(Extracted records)
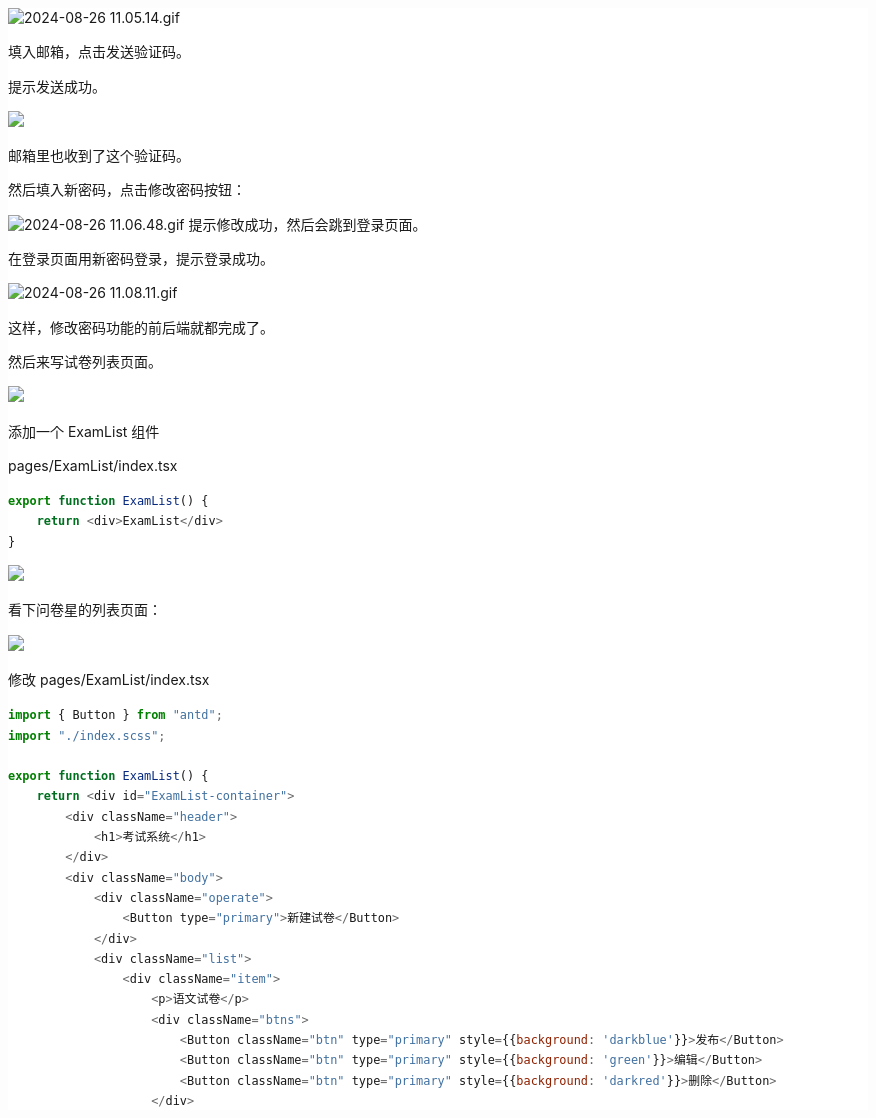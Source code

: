 
![2024-08-26 11.05.14.gif](//liushuaiyang.oss-cn-shanghai.aliyuncs.com/nest-docs/image/162-3.png)

填入邮箱，点击发送验证码。

提示发送成功。

![](//liushuaiyang.oss-cn-shanghai.aliyuncs.com/nest-docs/image/162-4.png)

邮箱里也收到了这个验证码。

然后填入新密码，点击修改密码按钮：


![2024-08-26 11.06.48.gif](//liushuaiyang.oss-cn-shanghai.aliyuncs.com/nest-docs/image/162-5.png)
提示修改成功，然后会跳到登录页面。

在登录页面用新密码登录，提示登录成功。

![2024-08-26 11.08.11.gif](//liushuaiyang.oss-cn-shanghai.aliyuncs.com/nest-docs/image/162-6.png)

这样，修改密码功能的前后端就都完成了。

然后来写试卷列表页面。

![](//liushuaiyang.oss-cn-shanghai.aliyuncs.com/nest-docs/image/162-7.png)

添加一个 ExamList 组件

pages/ExamList/index.tsx

```javascript
export function ExamList() {
    return <div>ExamList</div>
}
```

![](//liushuaiyang.oss-cn-shanghai.aliyuncs.com/nest-docs/image/162-8.png)

看下问卷星的列表页面：

![](//liushuaiyang.oss-cn-shanghai.aliyuncs.com/nest-docs/image/162-9.png)

修改 pages/ExamList/index.tsx

```javascript
import { Button } from "antd";
import "./index.scss";

export function ExamList() {
    return <div id="ExamList-container">
        <div className="header">
            <h1>考试系统</h1>
        </div>
        <div className="body">
            <div className="operate">
                <Button type="primary">新建试卷</Button>
            </div>
            <div className="list">
                <div className="item">
                    <p>语文试卷</p>
                    <div className="btns">
                        <Button className="btn" type="primary" style={{background: 'darkblue'}}>发布</Button>
                        <Button className="btn" type="primary" style={{background: 'green'}}>编辑</Button>
                        <Button className="btn" type="primary" style={{background: 'darkred'}}>删除</Button>
                    </div>
```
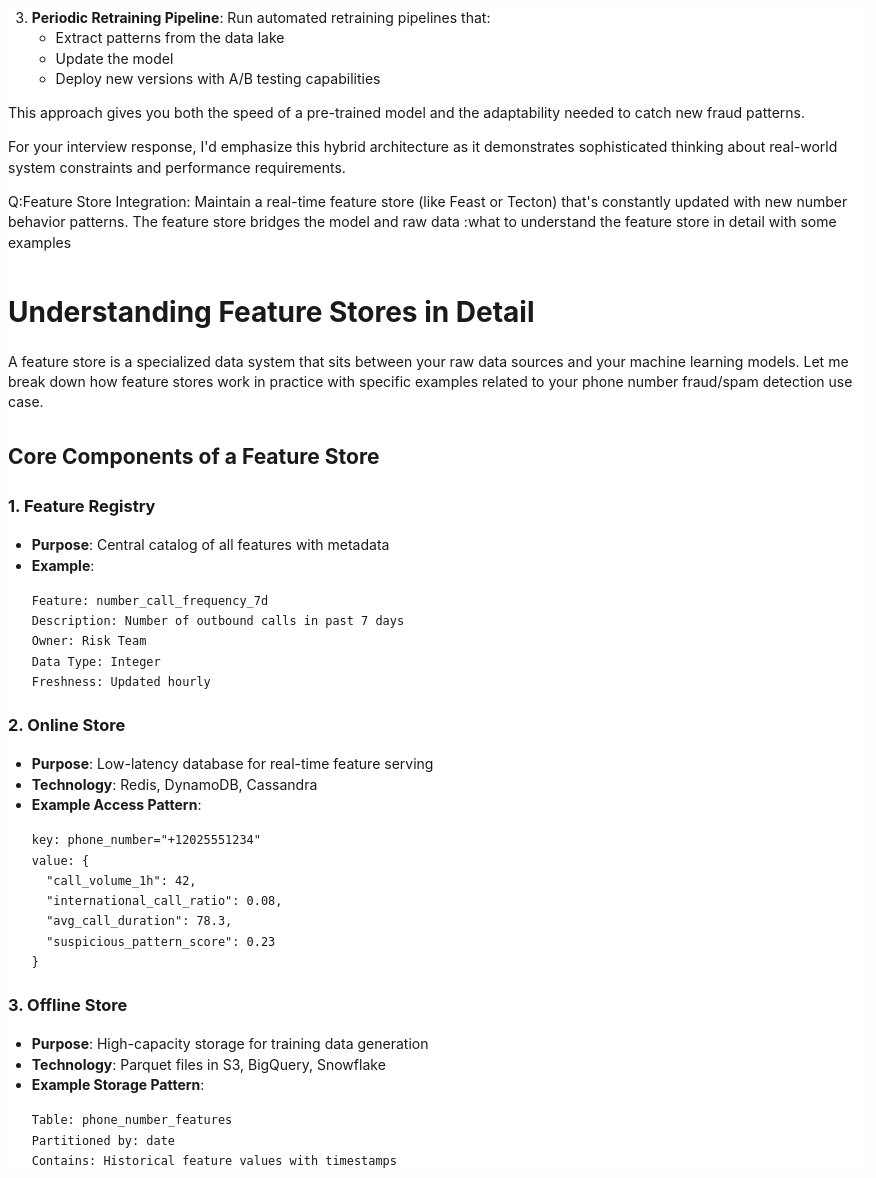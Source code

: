 3. **Periodic Retraining Pipeline**: Run automated retraining pipelines that:
   - Extract patterns from the data lake 
   - Update the model
   - Deploy new versions with A/B testing capabilities

This approach gives you both the speed of a pre-trained model and the adaptability needed to catch new fraud patterns.

For your interview response, I'd emphasize this hybrid architecture as it demonstrates sophisticated thinking about real-world system constraints and performance requirements.

Q:Feature Store Integration: Maintain a real-time feature store (like Feast or Tecton) that's constantly updated with new number behavior patterns. The feature store bridges the model and raw data :what to understand the feature store in detail with some examples

# Understanding Feature Stores in Detail

A feature store is a specialized data system that sits between your raw data sources and your machine learning models. Let me break down how feature stores work in practice with specific examples related to your phone number fraud/spam detection use case.

## Core Components of a Feature Store

### 1. Feature Registry
- **Purpose**: Central catalog of all features with metadata
- **Example**: 
  ```
  Feature: number_call_frequency_7d
  Description: Number of outbound calls in past 7 days
  Owner: Risk Team
  Data Type: Integer
  Freshness: Updated hourly
  ```

### 2. Online Store
- **Purpose**: Low-latency database for real-time feature serving
- **Technology**: Redis, DynamoDB, Cassandra
- **Example Access Pattern**: 
  ```
  key: phone_number="+12025551234"
  value: {
    "call_volume_1h": 42,
    "international_call_ratio": 0.08,
    "avg_call_duration": 78.3,
    "suspicious_pattern_score": 0.23
  }
  ```

### 3. Offline Store
- **Purpose**: High-capacity storage for training data generation
- **Technology**: Parquet files in S3, BigQuery, Snowflake
- **Example Storage Pattern**:
  ```
  Table: phone_number_features
  Partitioned by: date
  Contains: Historical feature values with timestamps
  ```
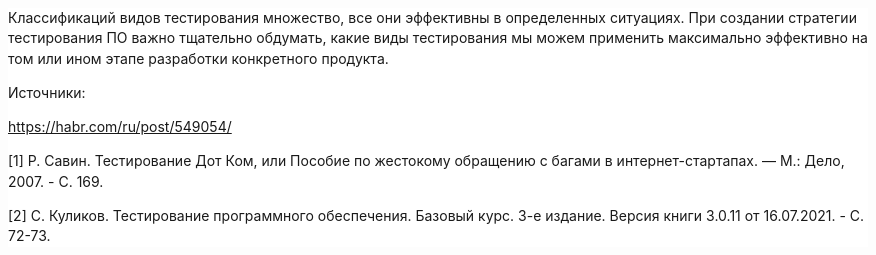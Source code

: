 Классификаций видов тестирования множество, все они эффективны в определенных ситуациях. При создании стратегии тестирования ПО важно тщательно обдумать, какие виды тестирования мы можем применить максимально эффективно на том или ином этапе разработки конкретного продукта.  

Источники:

https://habr.com/ru/post/549054/

[1] Р. Савин. Тестирование Дот Ком, или Пособие по жестокому обращению с багами в интернет-стартапах. — М.: Дело, 2007. - С. 169.

[2] С. Куликов. Тестирование программного обеспечения. Базовый курс. 3-е издание. Версия книги 3.0.11 от 16.07.2021. - C. 72-73.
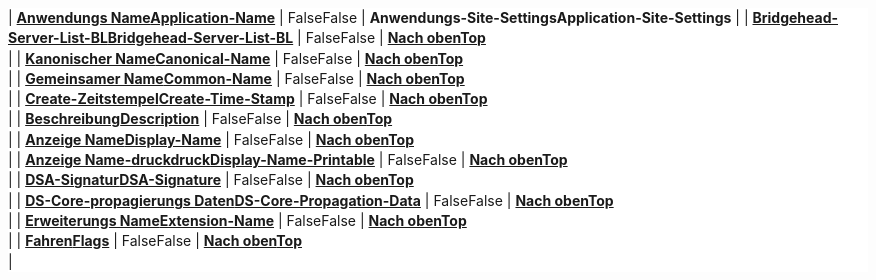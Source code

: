 | [<span data-ttu-id="5504b-432">**Anwendungs Name**</span><span class="sxs-lookup"><span data-stu-id="5504b-432">**Application-Name**</span></span>](a-applicationname.md)                               | <span data-ttu-id="5504b-433">False</span><span class="sxs-lookup"><span data-stu-id="5504b-433">False</span></span>     | <span data-ttu-id="5504b-434">**Anwendungs-Site-Settings**</span><span class="sxs-lookup"><span data-stu-id="5504b-434">**Application-Site-Settings**</span></span>   |
| [<span data-ttu-id="5504b-435">**Bridgehead-Server-List-BL**</span><span class="sxs-lookup"><span data-stu-id="5504b-435">**Bridgehead-Server-List-BL**</span></span>](a-bridgeheadserverlistbl.md)               | <span data-ttu-id="5504b-436">False</span><span class="sxs-lookup"><span data-stu-id="5504b-436">False</span></span>     | [<span data-ttu-id="5504b-437">**Nach oben**</span><span class="sxs-lookup"><span data-stu-id="5504b-437">**Top**</span></span>](c-top.md)<br/> |
| [<span data-ttu-id="5504b-438">**Kanonischer Name**</span><span class="sxs-lookup"><span data-stu-id="5504b-438">**Canonical-Name**</span></span>](a-canonicalname.md)                                   | <span data-ttu-id="5504b-439">False</span><span class="sxs-lookup"><span data-stu-id="5504b-439">False</span></span>     | [<span data-ttu-id="5504b-440">**Nach oben**</span><span class="sxs-lookup"><span data-stu-id="5504b-440">**Top**</span></span>](c-top.md)<br/> |
| [<span data-ttu-id="5504b-441">**Gemeinsamer Name**</span><span class="sxs-lookup"><span data-stu-id="5504b-441">**Common-Name**</span></span>](a-cn.md)                                                 | <span data-ttu-id="5504b-442">False</span><span class="sxs-lookup"><span data-stu-id="5504b-442">False</span></span>     | [<span data-ttu-id="5504b-443">**Nach oben**</span><span class="sxs-lookup"><span data-stu-id="5504b-443">**Top**</span></span>](c-top.md)<br/> |
| [<span data-ttu-id="5504b-444">**Create-Zeitstempel**</span><span class="sxs-lookup"><span data-stu-id="5504b-444">**Create-Time-Stamp**</span></span>](a-createtimestamp.md)                              | <span data-ttu-id="5504b-445">False</span><span class="sxs-lookup"><span data-stu-id="5504b-445">False</span></span>     | [<span data-ttu-id="5504b-446">**Nach oben**</span><span class="sxs-lookup"><span data-stu-id="5504b-446">**Top**</span></span>](c-top.md)<br/> |
| [<span data-ttu-id="5504b-447">**Beschreibung**</span><span class="sxs-lookup"><span data-stu-id="5504b-447">**Description**</span></span>](a-description.md)                                        | <span data-ttu-id="5504b-448">False</span><span class="sxs-lookup"><span data-stu-id="5504b-448">False</span></span>     | [<span data-ttu-id="5504b-449">**Nach oben**</span><span class="sxs-lookup"><span data-stu-id="5504b-449">**Top**</span></span>](c-top.md)<br/> |
| [<span data-ttu-id="5504b-450">**Anzeige Name**</span><span class="sxs-lookup"><span data-stu-id="5504b-450">**Display-Name**</span></span>](a-displayname.md)                                       | <span data-ttu-id="5504b-451">False</span><span class="sxs-lookup"><span data-stu-id="5504b-451">False</span></span>     | [<span data-ttu-id="5504b-452">**Nach oben**</span><span class="sxs-lookup"><span data-stu-id="5504b-452">**Top**</span></span>](c-top.md)<br/> |
| [<span data-ttu-id="5504b-453">**Anzeige Name-druckdruck**</span><span class="sxs-lookup"><span data-stu-id="5504b-453">**Display-Name-Printable**</span></span>](a-displaynameprintable.md)                    | <span data-ttu-id="5504b-454">False</span><span class="sxs-lookup"><span data-stu-id="5504b-454">False</span></span>     | [<span data-ttu-id="5504b-455">**Nach oben**</span><span class="sxs-lookup"><span data-stu-id="5504b-455">**Top**</span></span>](c-top.md)<br/> |
| [<span data-ttu-id="5504b-456">**DSA-Signatur**</span><span class="sxs-lookup"><span data-stu-id="5504b-456">**DSA-Signature**</span></span>](a-dsasignature.md)                                     | <span data-ttu-id="5504b-457">False</span><span class="sxs-lookup"><span data-stu-id="5504b-457">False</span></span>     | [<span data-ttu-id="5504b-458">**Nach oben**</span><span class="sxs-lookup"><span data-stu-id="5504b-458">**Top**</span></span>](c-top.md)<br/> |
| [<span data-ttu-id="5504b-459">**DS-Core-propagierungs Daten**</span><span class="sxs-lookup"><span data-stu-id="5504b-459">**DS-Core-Propagation-Data**</span></span>](a-dscorepropagationdata.md)                 | <span data-ttu-id="5504b-460">False</span><span class="sxs-lookup"><span data-stu-id="5504b-460">False</span></span>     | [<span data-ttu-id="5504b-461">**Nach oben**</span><span class="sxs-lookup"><span data-stu-id="5504b-461">**Top**</span></span>](c-top.md)<br/> |
| [<span data-ttu-id="5504b-462">**Erweiterungs Name**</span><span class="sxs-lookup"><span data-stu-id="5504b-462">**Extension-Name**</span></span>](a-extensionname.md)                                   | <span data-ttu-id="5504b-463">False</span><span class="sxs-lookup"><span data-stu-id="5504b-463">False</span></span>     | [<span data-ttu-id="5504b-464">**Nach oben**</span><span class="sxs-lookup"><span data-stu-id="5504b-464">**Top**</span></span>](c-top.md)<br/> |
| [<span data-ttu-id="5504b-465">**Fahren**</span><span class="sxs-lookup"><span data-stu-id="5504b-465">**Flags**</span></span>](a-flags.md)                                                    | <span data-ttu-id="5504b-466">False</span><span class="sxs-lookup"><span data-stu-id="5504b-466">False</span></span>     | [<span data-ttu-id="5504b-467">**Nach oben**</span><span class="sxs-lookup"><span data-stu-id="5504b-467">**Top**</span></span>](c-top.md)<br/> |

**About this task**: Copy the lines that hold the word "Technology". Take them from the records above.

**Problem solution**:
- **Technology**: Redis, DynamoDB, Cassandra
- **Technology**: Parquet files in S3, BigQuery, Snowflake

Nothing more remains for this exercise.